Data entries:
• • • • • • •

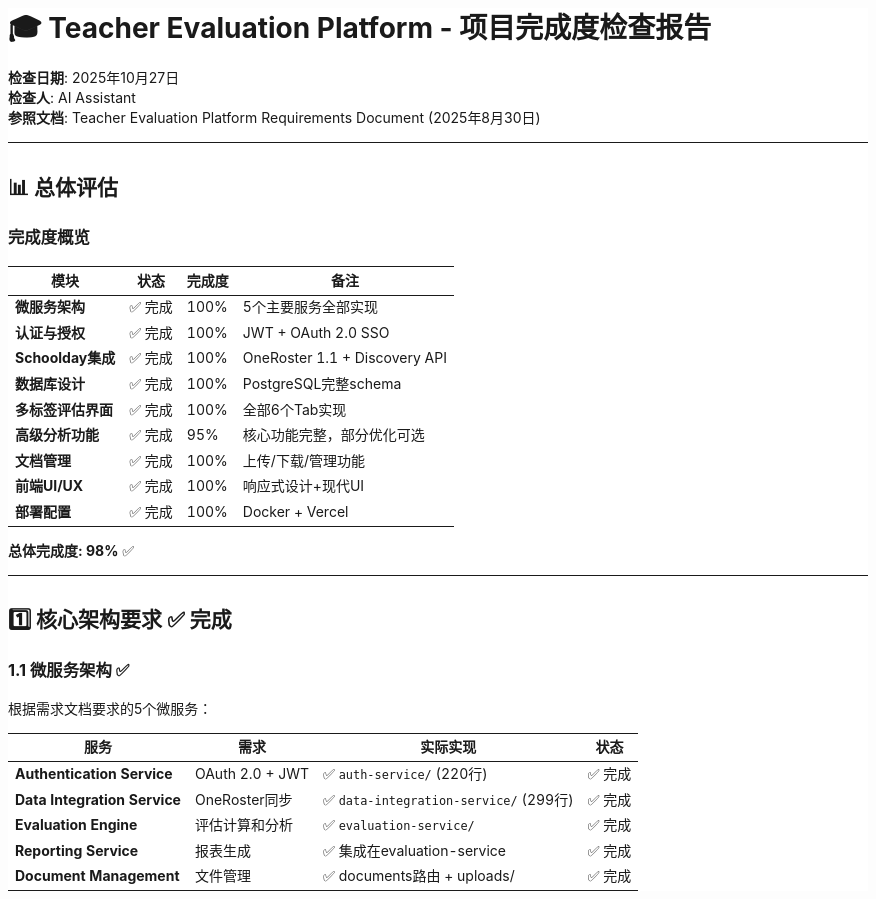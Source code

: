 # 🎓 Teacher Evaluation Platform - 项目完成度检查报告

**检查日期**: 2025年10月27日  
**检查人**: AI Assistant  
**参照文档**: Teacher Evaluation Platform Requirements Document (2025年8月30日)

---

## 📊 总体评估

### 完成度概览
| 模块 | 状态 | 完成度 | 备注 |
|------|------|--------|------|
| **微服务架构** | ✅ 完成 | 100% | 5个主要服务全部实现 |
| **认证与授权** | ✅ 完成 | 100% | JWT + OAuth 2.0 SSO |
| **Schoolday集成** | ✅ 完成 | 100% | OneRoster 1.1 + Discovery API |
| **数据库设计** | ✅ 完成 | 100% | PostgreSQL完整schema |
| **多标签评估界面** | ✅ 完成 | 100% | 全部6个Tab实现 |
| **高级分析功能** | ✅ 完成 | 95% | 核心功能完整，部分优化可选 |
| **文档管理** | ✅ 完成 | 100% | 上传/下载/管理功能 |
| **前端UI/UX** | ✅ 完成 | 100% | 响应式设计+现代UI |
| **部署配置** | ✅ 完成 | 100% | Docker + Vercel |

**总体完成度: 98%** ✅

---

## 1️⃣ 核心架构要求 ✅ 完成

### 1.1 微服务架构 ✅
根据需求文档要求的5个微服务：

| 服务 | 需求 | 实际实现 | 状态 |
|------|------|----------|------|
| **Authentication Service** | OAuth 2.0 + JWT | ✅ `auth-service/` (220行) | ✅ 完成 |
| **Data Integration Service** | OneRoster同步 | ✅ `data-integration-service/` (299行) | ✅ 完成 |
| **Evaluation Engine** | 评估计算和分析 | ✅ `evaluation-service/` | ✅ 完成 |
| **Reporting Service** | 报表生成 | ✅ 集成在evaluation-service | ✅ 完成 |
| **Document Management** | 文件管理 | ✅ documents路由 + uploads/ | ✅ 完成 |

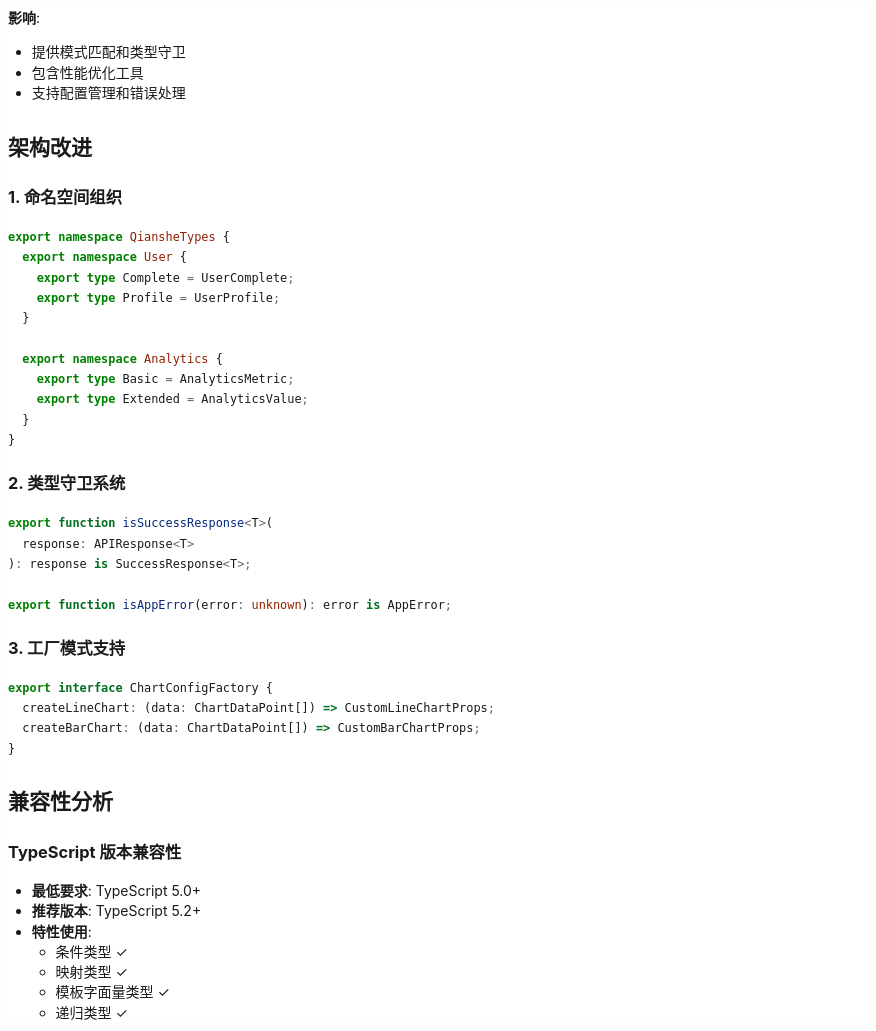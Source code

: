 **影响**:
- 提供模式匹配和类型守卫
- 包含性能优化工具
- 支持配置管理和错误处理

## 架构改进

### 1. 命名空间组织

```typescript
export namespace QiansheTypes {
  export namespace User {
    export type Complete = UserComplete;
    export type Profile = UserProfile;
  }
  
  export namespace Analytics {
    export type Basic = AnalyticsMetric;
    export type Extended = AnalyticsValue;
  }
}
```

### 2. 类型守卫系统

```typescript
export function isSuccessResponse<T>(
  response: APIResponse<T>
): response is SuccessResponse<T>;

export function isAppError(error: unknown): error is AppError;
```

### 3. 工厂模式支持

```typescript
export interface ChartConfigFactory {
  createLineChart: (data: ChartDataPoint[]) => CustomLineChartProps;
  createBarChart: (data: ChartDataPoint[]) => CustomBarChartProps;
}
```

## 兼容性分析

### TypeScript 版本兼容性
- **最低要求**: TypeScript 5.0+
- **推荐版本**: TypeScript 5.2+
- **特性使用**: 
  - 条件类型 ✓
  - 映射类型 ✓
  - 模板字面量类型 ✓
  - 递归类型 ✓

• • • • • • •

_WHAT IS REQUIRED_:
Copy the records exactly as they appear, leaving every picture out.

_WRITTEN SOLUTION_:
Source code

: # 🎓 Teacher Evaluation Platform - 项目完成度检查报告

**检查日期**: 2025年10月27日  
**检查人**: AI Assistant  
**参照文档**: Teacher Evaluation Platform Requirements Document (2025年8月30日)

---

## 📊 总体评估

### 完成度概览
| 模块 | 状态 | 完成度 | 备注 |
|------|------|--------|------|
| **微服务架构** | ✅ 完成 | 100% | 5个主要服务全部实现 |
| **认证与授权** | ✅ 完成 | 100% | JWT + OAuth 2.0 SSO |
| **Schoolday集成** | ✅ 完成 | 100% | OneRoster 1.1 + Discovery API |
| **数据库设计** | ✅ 完成 | 100% | PostgreSQL完整schema |
| **多标签评估界面** | ✅ 完成 | 100% | 全部6个Tab实现 |
| **高级分析功能** | ✅ 完成 | 95% | 核心功能完整，部分优化可选 |
| **文档管理** | ✅ 完成 | 100% | 上传/下载/管理功能 |
| **前端UI/UX** | ✅ 完成 | 100% | 响应式设计+现代UI |
| **部署配置** | ✅ 完成 | 100% | Docker + Vercel |

**总体完成度: 98%** ✅

---

## 1️⃣ 核心架构要求 ✅ 完成

### 1.1 微服务架构 ✅
根据需求文档要求的5个微服务：

| 服务 | 需求 | 实际实现 | 状态 |
|------|------|----------|------|
| **Authentication Service** | OAuth 2.0 + JWT | ✅ `auth-service/` (220行) | ✅ 完成 |
| **Data Integration Service** | OneRoster同步 | ✅ `data-integration-service/` (299行) | ✅ 完成 |
| **Evaluation Engine** | 评估计算和分析 | ✅ `evaluation-service/` | ✅ 完成 |
| **Reporting Service** | 报表生成 | ✅ 集成在evaluation-service | ✅ 完成 |
| **Document Management** | 文件管理 | ✅ documents路由 + uploads/ | ✅ 完成 |

Source code

: **影响**:
- 提供模式匹配和类型守卫
- 包含性能优化工具
- 支持配置管理和错误处理

## 架构改进

### 1. 命名空间组织

```typescript
export namespace QiansheTypes {
  export namespace User {
    export type Complete = UserComplete;
    export type Profile = UserProfile;
  }
  
  export namespace Analytics {
    export type Basic = AnalyticsMetric;
    export type Extended = AnalyticsValue;
  }
}
```

### 2. 类型守卫系统

```typescript
export function isSuccessResponse<T>(
  response: APIResponse<T>
): response is SuccessResponse<T>;

export function isAppError(error: unknown): error is AppError;
```

### 3. 工厂模式支持

```typescript
export interface ChartConfigFactory {
  createLineChart: (data: ChartDataPoint[]) => CustomLineChartProps;
  createBarChart: (data: ChartDataPoint[]) => CustomBarChartProps;
}
```

## 兼容性分析

### TypeScript 版本兼容性
- **最低要求**: TypeScript 5.0+
- **推荐版本**: TypeScript 5.2+
- **特性使用**: 
  - 条件类型 ✓
  - 映射类型 ✓
  - 模板字面量类型 ✓
  - 递归类型 ✓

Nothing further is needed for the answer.